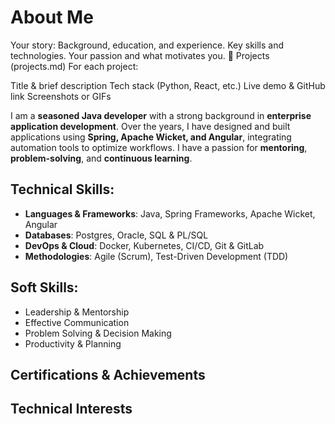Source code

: # About Me

Your story: Background, education, and experience.
Key skills and technologies.
Your passion and what motivates you.
🚀 Projects (projects.md)
For each project:

Title & brief description
Tech stack (Python, React, etc.)
Live demo & GitHub link
Screenshots or GIFs


I am a **seasoned Java developer** with a strong background in **enterprise application development**. Over the years, I have designed and built applications using **Spring, Apache Wicket, and Angular**, integrating automation tools to optimize workflows. I have a passion for **mentoring**, **problem-solving**, and **continuous learning**.

## **Technical Skills:**
- **Languages & Frameworks**: Java, Spring Frameworks, Apache Wicket, Angular
- **Databases**: Postgres, Oracle, SQL & PL/SQL
- **DevOps & Cloud**: Docker, Kubernetes, CI/CD, Git & GitLab
- **Methodologies**: Agile (Scrum), Test-Driven Development (TDD)

## **Soft Skills:**
- Leadership & Mentorship
- Effective Communication
- Problem Solving & Decision Making
- Productivity & Planning

## Certifications & Achievements

## Technical Interests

++++++++++

### [Prompt]
Please tally the lines of the material that contain the word "Angular", then give the total alone.

### [Task answer]
2